|Friday Contest Report --- Errol Drew|
Our long suffering weatherman, Ward Hindman, was at pains to point out that the total unsuitability of the weather to provide useful contest soaring conditions could in no way be attributed to the accuracy of his gloomy forecasts. After two days of having the fleet on the grid in the hope of calling a task but finally having it cancelled, pilots had become accustomed to wisely saving their wing tape. Today CD finally acknowledged that the weather was just not going to cooperate and abandoned the day at the rescheduled 12pm meeting. Since intermittent showers persisted most of the afternoon this proved to be the sensible decision as pretty much every glider had already in one way or another experienced enough of Vermont's finest water at some point, either in flight, on the grid or in the nearby lake.

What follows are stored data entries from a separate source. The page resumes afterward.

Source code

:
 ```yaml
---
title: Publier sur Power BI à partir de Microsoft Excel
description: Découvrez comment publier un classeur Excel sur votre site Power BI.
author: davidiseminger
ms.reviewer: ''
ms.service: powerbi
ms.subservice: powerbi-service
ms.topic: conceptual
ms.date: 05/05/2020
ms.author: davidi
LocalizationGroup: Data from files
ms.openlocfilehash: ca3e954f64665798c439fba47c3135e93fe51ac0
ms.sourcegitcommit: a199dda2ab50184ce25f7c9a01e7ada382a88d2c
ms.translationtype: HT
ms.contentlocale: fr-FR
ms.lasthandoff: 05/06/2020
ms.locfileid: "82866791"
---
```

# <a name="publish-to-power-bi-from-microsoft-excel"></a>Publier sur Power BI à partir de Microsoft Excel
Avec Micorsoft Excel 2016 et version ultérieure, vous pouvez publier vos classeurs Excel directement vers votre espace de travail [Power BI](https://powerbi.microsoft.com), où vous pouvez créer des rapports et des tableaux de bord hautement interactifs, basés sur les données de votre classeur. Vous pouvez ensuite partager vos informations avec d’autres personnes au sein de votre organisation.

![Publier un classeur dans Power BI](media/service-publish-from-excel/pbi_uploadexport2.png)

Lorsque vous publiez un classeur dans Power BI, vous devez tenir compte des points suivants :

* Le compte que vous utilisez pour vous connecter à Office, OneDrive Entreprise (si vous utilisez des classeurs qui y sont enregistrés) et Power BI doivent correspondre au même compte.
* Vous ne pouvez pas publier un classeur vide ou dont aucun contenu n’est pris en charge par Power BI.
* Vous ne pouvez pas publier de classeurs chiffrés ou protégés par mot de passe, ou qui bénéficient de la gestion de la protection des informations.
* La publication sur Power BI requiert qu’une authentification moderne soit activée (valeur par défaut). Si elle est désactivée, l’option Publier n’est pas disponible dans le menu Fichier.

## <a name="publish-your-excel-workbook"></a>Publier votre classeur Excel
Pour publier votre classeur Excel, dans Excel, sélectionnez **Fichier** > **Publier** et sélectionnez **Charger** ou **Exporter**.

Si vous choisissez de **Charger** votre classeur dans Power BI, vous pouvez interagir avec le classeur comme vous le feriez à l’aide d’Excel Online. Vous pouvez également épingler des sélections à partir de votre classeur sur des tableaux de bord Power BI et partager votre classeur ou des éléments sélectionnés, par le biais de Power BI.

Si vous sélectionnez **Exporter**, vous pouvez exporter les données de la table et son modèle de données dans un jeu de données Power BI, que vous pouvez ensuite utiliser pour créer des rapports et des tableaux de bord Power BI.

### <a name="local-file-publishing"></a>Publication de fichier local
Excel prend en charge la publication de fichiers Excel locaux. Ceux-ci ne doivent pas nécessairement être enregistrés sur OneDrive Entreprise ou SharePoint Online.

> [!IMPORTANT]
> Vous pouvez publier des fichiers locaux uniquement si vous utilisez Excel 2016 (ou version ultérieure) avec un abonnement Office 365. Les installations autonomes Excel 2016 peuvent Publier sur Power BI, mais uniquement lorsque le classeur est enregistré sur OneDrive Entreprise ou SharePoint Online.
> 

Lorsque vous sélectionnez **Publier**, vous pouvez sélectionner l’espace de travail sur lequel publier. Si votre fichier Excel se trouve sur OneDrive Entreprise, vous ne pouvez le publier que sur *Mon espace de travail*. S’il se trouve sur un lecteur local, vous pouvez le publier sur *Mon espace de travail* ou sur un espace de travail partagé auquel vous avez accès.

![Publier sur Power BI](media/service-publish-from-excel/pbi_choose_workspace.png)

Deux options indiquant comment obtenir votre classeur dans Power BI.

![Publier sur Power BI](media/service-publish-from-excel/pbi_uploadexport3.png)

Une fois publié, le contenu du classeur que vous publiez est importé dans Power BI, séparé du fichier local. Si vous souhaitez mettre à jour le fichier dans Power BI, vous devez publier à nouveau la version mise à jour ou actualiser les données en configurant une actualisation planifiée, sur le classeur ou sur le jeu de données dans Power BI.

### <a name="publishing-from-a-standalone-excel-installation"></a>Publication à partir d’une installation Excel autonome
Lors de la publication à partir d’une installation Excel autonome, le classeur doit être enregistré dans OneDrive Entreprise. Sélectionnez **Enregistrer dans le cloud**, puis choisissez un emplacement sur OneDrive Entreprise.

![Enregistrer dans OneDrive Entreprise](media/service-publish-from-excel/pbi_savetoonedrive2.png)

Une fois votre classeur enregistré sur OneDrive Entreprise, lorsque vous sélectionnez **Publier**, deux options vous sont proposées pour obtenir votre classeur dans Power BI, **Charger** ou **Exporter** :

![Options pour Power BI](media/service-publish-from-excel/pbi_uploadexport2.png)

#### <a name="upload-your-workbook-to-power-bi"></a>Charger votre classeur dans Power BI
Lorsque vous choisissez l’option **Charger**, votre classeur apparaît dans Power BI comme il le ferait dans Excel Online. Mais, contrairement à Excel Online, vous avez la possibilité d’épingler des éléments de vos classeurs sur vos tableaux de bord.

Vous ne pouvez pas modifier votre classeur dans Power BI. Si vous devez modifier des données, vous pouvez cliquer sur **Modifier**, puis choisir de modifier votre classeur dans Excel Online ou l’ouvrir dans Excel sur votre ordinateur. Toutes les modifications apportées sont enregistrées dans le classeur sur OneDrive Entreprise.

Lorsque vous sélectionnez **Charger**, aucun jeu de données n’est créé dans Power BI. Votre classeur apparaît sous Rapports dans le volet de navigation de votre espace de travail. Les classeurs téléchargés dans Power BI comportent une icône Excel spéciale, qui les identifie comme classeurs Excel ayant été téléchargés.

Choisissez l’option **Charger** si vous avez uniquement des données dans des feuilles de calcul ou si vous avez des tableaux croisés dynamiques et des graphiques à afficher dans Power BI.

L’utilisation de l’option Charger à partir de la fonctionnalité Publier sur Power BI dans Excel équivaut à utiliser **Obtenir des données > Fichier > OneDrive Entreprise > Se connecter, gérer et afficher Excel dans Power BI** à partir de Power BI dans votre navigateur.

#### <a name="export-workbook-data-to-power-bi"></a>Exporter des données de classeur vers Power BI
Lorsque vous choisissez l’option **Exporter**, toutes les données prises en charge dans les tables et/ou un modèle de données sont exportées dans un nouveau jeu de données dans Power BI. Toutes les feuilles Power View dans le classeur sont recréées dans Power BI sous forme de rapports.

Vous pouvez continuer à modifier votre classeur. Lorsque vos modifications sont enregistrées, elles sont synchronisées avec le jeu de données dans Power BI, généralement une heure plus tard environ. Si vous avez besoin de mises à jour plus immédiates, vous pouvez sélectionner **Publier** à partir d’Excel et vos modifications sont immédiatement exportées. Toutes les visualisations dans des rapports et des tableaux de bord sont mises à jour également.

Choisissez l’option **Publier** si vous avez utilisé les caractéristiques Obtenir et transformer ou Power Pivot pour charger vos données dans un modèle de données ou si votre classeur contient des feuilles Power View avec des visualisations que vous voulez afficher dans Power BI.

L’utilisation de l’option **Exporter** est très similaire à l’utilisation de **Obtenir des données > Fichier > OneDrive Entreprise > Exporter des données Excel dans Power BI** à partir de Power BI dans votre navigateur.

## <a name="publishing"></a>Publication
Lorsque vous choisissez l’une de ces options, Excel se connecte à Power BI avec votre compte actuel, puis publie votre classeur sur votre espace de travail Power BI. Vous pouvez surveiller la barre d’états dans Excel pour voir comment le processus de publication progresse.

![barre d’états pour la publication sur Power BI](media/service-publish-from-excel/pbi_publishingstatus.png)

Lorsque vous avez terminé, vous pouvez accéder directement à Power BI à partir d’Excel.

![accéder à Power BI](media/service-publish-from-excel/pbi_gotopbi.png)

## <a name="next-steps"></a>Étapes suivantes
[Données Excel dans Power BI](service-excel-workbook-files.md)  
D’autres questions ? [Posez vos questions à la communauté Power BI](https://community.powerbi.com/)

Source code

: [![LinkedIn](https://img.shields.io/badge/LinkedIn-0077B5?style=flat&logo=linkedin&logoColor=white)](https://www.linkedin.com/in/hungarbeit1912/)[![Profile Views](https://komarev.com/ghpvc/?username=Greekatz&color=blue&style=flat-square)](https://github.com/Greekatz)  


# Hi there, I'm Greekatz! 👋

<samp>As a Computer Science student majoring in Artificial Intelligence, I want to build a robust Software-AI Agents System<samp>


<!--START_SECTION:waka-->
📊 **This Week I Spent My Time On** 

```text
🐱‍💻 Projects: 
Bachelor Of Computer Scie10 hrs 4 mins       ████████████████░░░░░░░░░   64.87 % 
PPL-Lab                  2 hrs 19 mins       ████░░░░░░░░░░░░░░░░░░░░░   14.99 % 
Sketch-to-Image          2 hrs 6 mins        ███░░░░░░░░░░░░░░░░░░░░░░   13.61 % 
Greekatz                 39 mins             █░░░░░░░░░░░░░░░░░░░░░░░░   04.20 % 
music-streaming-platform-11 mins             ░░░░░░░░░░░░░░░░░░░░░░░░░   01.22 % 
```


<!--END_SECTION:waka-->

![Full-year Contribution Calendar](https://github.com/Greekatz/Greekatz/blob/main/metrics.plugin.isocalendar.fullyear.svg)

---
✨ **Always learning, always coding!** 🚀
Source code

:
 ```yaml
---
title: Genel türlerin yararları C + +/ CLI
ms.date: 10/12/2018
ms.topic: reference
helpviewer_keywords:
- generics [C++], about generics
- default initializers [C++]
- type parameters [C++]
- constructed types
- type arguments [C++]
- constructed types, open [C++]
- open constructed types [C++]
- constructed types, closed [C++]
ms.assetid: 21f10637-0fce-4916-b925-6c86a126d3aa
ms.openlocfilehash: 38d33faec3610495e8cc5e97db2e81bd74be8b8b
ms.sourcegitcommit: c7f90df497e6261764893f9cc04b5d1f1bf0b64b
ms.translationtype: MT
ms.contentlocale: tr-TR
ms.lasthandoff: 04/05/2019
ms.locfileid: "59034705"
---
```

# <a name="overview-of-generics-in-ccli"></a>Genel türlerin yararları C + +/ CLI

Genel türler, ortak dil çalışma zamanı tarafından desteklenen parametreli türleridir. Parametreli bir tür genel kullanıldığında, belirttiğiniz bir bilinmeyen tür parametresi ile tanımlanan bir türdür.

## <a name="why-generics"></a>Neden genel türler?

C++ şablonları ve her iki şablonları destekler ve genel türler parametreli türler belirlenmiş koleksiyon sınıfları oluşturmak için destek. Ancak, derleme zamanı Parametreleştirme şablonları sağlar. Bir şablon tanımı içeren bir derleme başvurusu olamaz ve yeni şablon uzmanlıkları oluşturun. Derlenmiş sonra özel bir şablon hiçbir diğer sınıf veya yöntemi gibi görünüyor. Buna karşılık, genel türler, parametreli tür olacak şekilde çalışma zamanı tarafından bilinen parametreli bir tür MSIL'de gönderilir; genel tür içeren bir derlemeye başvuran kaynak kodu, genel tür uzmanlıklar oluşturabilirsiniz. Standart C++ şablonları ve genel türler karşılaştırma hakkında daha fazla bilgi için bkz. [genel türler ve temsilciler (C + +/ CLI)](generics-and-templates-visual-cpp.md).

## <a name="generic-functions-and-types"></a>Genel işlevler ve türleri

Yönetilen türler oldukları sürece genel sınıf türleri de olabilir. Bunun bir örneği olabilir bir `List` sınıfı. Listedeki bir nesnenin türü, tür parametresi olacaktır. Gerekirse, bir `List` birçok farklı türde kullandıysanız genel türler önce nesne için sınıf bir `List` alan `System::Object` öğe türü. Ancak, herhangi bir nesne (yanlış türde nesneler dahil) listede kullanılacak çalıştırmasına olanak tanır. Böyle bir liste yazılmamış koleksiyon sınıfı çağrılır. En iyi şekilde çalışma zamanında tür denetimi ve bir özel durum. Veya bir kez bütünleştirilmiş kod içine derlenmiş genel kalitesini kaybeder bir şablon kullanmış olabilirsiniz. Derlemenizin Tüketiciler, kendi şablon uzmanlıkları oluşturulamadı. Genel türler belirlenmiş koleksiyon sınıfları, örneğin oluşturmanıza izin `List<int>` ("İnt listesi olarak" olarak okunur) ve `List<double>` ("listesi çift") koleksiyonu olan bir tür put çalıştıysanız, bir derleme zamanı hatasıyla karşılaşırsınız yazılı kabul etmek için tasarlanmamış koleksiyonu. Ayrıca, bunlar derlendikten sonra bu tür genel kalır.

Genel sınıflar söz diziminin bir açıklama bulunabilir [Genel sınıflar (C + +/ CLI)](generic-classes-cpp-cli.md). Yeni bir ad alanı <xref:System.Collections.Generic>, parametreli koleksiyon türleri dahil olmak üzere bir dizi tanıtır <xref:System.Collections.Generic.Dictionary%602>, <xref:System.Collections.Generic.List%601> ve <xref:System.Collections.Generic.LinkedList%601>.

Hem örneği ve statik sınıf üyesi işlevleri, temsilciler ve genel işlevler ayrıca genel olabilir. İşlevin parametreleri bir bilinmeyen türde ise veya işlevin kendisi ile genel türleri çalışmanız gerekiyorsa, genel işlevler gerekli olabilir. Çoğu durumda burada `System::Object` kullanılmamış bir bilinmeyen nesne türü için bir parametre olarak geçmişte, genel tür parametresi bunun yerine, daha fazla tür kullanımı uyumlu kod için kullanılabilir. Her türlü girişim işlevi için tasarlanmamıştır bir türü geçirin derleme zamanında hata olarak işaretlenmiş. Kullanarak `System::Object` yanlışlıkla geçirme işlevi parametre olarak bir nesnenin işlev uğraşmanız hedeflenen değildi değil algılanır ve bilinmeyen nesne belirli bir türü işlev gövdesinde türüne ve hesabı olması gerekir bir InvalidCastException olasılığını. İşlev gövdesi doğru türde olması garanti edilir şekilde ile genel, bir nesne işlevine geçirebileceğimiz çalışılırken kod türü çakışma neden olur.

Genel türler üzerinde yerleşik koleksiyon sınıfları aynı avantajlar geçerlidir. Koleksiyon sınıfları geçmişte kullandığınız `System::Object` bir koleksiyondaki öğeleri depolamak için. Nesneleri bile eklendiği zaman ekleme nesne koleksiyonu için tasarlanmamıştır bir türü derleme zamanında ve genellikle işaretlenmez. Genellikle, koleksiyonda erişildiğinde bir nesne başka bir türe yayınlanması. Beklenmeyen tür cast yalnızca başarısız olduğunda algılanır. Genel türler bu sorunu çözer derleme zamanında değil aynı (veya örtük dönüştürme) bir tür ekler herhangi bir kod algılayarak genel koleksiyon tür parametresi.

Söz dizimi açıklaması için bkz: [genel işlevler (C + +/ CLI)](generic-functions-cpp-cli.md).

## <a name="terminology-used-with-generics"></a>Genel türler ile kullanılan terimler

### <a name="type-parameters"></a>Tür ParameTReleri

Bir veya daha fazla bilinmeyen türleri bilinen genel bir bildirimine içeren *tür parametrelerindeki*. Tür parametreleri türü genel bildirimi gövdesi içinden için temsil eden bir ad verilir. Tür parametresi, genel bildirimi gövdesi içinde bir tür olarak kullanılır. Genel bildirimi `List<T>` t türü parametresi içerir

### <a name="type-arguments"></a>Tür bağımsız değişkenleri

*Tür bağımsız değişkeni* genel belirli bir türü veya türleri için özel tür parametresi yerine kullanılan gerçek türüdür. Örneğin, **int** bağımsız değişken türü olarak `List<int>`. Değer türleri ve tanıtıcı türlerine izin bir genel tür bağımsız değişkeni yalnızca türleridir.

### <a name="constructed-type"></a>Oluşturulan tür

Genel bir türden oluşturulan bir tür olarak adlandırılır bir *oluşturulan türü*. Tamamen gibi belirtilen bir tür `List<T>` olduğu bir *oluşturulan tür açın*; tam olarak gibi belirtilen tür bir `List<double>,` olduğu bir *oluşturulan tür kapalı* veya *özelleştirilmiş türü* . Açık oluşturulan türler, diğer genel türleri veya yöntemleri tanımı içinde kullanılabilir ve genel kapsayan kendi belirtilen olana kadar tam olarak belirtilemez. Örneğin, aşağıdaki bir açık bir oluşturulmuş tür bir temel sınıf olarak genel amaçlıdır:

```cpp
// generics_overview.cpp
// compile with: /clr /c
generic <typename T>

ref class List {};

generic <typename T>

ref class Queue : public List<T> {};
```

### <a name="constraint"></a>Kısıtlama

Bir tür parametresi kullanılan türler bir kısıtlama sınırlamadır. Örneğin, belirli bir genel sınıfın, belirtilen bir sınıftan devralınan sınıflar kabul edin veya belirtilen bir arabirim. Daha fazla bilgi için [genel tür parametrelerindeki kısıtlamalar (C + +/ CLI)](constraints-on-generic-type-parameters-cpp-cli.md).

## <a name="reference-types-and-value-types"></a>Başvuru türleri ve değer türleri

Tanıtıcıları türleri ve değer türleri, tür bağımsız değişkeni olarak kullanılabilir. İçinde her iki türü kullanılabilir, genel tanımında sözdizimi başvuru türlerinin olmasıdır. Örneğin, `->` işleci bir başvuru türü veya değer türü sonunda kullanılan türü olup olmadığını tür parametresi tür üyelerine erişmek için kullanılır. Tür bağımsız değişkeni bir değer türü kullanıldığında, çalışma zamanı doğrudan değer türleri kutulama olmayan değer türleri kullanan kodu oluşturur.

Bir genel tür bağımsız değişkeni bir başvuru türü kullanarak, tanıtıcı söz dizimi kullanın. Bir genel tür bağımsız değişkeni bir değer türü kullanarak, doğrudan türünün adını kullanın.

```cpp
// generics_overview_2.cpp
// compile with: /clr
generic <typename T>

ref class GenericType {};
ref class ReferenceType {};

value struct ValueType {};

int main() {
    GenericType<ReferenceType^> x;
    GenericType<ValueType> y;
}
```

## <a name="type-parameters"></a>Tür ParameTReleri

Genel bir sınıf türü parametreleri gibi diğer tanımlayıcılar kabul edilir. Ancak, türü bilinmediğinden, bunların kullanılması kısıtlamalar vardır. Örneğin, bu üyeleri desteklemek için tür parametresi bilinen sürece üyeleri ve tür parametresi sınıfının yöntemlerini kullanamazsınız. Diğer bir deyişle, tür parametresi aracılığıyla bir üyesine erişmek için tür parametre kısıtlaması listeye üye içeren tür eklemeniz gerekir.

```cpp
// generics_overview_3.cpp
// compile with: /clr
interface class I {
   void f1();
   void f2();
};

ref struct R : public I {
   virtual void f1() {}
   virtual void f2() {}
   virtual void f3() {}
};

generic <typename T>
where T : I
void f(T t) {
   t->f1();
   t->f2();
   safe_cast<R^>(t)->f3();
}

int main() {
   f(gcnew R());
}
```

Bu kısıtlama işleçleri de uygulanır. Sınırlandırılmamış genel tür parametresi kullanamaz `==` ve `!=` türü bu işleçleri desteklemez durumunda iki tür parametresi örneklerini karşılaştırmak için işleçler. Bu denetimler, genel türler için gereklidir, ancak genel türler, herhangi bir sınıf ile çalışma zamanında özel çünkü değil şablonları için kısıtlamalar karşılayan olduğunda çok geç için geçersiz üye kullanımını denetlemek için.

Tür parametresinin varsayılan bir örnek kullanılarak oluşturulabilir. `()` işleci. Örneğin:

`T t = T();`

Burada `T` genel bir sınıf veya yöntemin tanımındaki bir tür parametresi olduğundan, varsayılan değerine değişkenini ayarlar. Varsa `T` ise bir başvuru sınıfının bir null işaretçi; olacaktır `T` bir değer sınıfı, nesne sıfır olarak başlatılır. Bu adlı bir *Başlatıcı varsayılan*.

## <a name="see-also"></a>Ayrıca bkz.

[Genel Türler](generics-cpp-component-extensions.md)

Although not recommended, it's encouraging to note that such aqua exposure does not necessarily prevent a glider from flying the next day. A notably successful effort was made to placate a local farmer who had solicited a letter via his local vicar to complain to the club that their exploits had cost him valuable crops through the three land outs on their fields on an earlier competition day. This was achieved by no less than a dozen pilots requesting a paid dinner from the farmer's wife who runs a B&B. Not only was she very appreciative of the custom and was able to experience first hand how nice gliding folk can be, but apparently the lucky diners also had a delicious traditional farmhouse dinner. Perhaps it's thanks to the beautiful Vermont scenery or the genial company of fellow pilots and crew, but in general spirits among all has remained positive and hopeful. With the hint of possible improvement in soaring conditions for Saturday, the last contest day, it remains to be seen if such optimism will be rewarded.